I want to develop a client-server application that wil be running on Linux.
Can I install two VMs to emulate two Linux machines in windows 7?
Yes you can (provided that you have the needed RAM, CPU time, etc) along with a client that will support this (VMware works fine for this).
I don't see why not. If you get a small enough distribution, you can run tens or hundreds of virtual operating systems at once if need be. For best performance, be sure to install server distributions rather than desktop distributions. IE: Ubuntu Server edition runs on much less resources than Ubuntu Desktop edition. You can get Debian distributions that are tiny.

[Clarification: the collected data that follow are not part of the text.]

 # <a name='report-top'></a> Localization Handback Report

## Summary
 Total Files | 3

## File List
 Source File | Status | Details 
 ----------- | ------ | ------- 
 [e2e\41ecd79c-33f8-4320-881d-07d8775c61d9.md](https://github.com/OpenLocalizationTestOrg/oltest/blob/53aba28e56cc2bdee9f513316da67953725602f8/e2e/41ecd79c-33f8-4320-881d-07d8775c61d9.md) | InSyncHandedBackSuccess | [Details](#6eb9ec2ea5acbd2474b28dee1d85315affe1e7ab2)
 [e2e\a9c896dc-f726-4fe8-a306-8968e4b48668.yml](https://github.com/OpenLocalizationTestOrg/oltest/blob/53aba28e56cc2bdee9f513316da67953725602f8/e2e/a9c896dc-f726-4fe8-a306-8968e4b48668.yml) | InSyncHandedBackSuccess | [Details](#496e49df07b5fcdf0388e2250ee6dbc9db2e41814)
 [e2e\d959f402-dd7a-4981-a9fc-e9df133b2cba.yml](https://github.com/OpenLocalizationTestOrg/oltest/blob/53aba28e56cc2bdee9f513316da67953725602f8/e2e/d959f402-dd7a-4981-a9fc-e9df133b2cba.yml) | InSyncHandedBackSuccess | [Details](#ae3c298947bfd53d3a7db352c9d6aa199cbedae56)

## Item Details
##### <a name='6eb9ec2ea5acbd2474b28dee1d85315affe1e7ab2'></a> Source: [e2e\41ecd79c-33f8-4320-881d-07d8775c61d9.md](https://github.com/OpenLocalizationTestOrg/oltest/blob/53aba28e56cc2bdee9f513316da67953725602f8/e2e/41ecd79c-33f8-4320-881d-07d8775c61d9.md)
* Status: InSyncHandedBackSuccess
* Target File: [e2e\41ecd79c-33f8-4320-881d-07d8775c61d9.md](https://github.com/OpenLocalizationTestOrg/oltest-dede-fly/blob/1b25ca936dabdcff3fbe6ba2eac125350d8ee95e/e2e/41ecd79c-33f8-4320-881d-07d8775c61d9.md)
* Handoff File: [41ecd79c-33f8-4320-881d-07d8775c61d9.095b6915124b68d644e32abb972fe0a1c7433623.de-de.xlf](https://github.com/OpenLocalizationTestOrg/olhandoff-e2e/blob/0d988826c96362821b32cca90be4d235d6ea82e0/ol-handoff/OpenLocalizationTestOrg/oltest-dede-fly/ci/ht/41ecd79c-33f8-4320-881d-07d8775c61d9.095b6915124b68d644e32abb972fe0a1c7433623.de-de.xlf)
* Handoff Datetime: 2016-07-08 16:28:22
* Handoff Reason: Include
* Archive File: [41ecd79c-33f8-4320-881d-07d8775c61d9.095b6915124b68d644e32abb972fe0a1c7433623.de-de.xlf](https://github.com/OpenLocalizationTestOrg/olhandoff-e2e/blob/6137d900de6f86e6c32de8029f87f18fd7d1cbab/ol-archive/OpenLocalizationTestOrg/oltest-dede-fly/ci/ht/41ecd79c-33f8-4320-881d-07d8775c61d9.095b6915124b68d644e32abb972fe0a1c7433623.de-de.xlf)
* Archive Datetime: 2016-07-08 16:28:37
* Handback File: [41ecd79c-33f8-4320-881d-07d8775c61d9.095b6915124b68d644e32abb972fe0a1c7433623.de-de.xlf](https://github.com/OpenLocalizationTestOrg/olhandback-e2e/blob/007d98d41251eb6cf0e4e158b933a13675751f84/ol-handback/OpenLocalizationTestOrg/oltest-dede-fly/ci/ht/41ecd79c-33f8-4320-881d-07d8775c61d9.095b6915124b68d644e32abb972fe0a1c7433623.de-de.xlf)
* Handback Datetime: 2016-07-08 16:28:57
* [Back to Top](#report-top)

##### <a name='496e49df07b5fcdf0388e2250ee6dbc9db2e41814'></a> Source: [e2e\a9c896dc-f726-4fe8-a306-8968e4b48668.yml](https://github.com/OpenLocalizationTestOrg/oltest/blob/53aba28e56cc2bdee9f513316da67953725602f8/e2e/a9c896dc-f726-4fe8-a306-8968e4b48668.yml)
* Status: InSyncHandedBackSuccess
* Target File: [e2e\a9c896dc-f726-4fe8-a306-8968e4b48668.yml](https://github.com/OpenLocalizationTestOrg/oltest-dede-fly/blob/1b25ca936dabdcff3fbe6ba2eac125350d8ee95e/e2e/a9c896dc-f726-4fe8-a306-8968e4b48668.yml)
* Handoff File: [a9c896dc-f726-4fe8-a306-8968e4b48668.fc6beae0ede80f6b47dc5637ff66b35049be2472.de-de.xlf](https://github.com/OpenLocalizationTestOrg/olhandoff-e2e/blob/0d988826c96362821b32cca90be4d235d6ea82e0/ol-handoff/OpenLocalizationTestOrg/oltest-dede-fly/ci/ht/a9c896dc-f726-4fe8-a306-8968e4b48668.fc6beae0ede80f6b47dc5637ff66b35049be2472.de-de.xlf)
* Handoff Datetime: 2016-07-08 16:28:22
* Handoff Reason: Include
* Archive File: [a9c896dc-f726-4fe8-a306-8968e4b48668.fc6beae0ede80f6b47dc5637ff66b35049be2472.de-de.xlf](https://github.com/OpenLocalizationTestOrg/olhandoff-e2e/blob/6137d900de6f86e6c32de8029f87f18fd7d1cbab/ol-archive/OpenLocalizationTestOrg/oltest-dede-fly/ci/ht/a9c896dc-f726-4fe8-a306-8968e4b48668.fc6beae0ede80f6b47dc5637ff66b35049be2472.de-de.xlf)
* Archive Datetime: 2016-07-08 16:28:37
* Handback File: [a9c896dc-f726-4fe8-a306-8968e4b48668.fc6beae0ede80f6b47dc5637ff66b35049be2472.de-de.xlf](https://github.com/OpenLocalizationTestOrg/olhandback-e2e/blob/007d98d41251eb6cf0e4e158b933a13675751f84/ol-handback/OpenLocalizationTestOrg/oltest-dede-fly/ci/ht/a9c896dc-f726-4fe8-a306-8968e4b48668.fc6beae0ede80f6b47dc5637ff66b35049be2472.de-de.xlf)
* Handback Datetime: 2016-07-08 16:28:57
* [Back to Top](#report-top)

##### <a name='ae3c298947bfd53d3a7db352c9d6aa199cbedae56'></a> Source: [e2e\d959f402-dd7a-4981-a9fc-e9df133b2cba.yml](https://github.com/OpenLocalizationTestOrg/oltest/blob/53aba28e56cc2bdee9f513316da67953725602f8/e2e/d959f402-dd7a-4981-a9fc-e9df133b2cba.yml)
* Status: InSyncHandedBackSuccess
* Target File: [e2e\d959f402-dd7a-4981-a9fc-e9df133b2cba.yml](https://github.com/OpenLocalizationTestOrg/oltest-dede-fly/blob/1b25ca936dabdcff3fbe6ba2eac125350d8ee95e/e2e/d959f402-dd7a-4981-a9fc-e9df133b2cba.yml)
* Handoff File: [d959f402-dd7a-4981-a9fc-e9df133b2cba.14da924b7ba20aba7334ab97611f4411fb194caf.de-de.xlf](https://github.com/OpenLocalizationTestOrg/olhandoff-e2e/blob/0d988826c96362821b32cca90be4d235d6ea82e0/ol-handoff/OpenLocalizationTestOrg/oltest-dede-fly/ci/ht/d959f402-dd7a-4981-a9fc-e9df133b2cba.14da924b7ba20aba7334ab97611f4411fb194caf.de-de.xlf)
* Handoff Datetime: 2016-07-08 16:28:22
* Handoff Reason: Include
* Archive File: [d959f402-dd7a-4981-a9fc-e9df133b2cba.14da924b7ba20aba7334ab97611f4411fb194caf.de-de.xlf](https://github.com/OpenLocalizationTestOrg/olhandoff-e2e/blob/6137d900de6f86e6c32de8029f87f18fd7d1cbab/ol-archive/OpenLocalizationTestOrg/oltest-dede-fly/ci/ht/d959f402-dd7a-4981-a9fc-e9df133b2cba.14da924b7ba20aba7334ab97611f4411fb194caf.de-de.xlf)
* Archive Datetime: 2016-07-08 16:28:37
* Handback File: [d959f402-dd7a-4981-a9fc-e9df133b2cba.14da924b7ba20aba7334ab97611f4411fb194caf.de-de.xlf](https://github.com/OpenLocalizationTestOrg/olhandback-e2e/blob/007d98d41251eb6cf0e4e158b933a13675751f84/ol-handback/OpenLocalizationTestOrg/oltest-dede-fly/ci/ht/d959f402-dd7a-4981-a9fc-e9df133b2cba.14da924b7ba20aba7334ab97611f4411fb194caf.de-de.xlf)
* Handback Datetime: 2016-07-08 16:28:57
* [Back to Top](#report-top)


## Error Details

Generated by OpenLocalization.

I'm a VirtualBox fan, so if you haven't already, check out VirtualBox. If you really want to squeeze out more performance and configurability , you might want to run each instance headlessly and connect to them over SSH.
Yes. Make sure when you do this to allow the two machines to reside on the same network. There are many ways to do this, depending on which VM host application you use for this.
The simplest way is most likely to allow both machines to use the same DHCP server, or give them addresses within the same subnet. The key is that you want the 'client' VM to be able to see the 'server' VM.
This is easy to set up. If you want to use VMWare player as mentioned in other answers you are best of using vmnetcfg. Unfortunately it's not installed by default any more.
To get to it, run the installer from the command line in Windows with: VMware-player-x.x.x-yyyyyy.exe /e .\internals
Then navigate to the internals folder, open network.cab and copy vmnetcfg.exe to your installation folder (e.g. C:\Program Files\VMware\VMware Player)
Then you can set the network options for VMWare, NAT etc.